李隊長正要回答,鄭叔擺擺手,“行了,沒你事兒了,你去忙吧!”
等李隊長離開,鄭叔又問著遲文斌,“那個苟……苟啥的跟你啥關係?”
這是嫌他多事了。
遲文斌笑了笑,“他跟我沒關係,我都不認識他,我幫他都是衝我的搭檔,就是跟我一塊的那個人。”
“搭檔?”鄭叔笑了笑,“值嗎?”
“他是我搭檔,成天混一塊,關鍵時刻能把後背交給他,你說值不值?”遲文斌反問道。
“可你這個搭檔也太衝動了,得虧我在,要是我有事兒出去了,就衝他敢在武裝部門口掏槍,就會讓你也跟著被連累。”鄭叔語氣一肅,“這事兒就這麼過去了,回頭,我跟你爹說說,讓他想辦法給你換個搭檔。”

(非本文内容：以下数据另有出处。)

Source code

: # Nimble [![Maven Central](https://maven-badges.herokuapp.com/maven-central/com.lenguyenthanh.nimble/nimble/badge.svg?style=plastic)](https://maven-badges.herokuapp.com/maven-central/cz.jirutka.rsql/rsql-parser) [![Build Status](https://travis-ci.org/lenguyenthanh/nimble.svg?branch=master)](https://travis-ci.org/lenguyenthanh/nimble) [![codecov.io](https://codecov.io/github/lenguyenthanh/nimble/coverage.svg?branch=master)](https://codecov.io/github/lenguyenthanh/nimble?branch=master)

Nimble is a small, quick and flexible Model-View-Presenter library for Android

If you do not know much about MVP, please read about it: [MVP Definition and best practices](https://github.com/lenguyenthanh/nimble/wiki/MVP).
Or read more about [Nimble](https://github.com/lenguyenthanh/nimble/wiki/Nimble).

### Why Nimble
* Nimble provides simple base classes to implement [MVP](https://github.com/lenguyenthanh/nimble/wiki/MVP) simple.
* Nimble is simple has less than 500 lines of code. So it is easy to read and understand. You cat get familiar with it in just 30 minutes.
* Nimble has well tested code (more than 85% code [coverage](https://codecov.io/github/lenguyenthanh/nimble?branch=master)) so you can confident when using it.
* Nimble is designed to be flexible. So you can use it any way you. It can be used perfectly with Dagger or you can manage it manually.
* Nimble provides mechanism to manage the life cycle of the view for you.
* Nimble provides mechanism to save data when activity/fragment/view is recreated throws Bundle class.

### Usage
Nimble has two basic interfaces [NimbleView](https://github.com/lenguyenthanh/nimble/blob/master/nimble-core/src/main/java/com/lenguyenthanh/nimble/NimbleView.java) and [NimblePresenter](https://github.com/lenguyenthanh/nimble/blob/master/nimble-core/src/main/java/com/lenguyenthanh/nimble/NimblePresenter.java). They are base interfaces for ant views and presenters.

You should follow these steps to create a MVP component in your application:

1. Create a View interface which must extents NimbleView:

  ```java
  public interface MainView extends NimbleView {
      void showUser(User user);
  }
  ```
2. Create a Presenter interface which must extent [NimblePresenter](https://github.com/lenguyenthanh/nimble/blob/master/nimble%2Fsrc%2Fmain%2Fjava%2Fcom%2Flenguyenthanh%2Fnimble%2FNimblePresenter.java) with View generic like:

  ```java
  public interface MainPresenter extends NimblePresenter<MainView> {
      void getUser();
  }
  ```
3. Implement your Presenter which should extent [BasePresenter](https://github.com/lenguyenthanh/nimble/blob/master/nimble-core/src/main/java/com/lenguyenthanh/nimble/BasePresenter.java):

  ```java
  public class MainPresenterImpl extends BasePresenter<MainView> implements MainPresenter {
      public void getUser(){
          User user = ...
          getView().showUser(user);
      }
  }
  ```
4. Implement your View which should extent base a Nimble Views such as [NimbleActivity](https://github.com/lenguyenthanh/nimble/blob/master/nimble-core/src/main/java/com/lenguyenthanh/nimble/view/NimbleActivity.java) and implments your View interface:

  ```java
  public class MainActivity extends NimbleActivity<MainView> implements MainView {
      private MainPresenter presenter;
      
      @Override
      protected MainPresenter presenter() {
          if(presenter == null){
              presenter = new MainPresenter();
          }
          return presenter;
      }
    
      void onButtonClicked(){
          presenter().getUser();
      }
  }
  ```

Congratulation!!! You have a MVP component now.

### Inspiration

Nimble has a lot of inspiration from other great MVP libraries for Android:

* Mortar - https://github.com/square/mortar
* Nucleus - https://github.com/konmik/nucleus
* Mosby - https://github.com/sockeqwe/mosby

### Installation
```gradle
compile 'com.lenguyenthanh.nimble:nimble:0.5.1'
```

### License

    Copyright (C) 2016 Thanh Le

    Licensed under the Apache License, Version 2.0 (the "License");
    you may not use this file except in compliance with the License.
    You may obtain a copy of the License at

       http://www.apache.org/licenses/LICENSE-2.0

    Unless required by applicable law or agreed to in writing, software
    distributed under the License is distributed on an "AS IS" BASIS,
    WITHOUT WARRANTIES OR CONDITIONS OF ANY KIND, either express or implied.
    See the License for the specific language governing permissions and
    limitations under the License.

“鄭叔,你先彆激動,咱們換個角度想一想,我都把手銬亮出來了,他要是無動於衷,你覺得這樣的人能是好搭檔嗎?”遲文斌反問道。
“可這樣的人也是定時炸彈,你成天跟他待在一起,早晚得被他害了。”鄭叔語重心長。
“所以我得收拾他啊!”遲文斌立馬接口道:“鄭叔,我是你看著長大的,我有啥本事你還不知道?就他那小樣兒,我隨隨便便動根手指就能捏死他。”
“你就強嘴吧,我是管不了你,還得你爹管。”鄭叔笑著搖搖頭。
“嘿嘿……”遲文斌乾笑兩聲,“對了,鄭叔,負責體檢的人叫啥?”
“唐雨。”
“我去跟她套套近乎,看看能不能把那一百塊省了。”遲文斌起身就走。
“你給我回來!你個混小子彆給我惹事兒……”鄭叔沒喊住他,起身站在窗口,朝外看著。
從他這個角度,剛好能看到劉根來挎鬥摩托的車牌,鄭叔愣了一下,忽然意識到了點什麼,回身抓起了辦公桌上的電話。
電話一接通,鄭叔就急急問道:“老吳,我這兒停了輛挎鬥摩托,我看車牌號,好像你那兒的……”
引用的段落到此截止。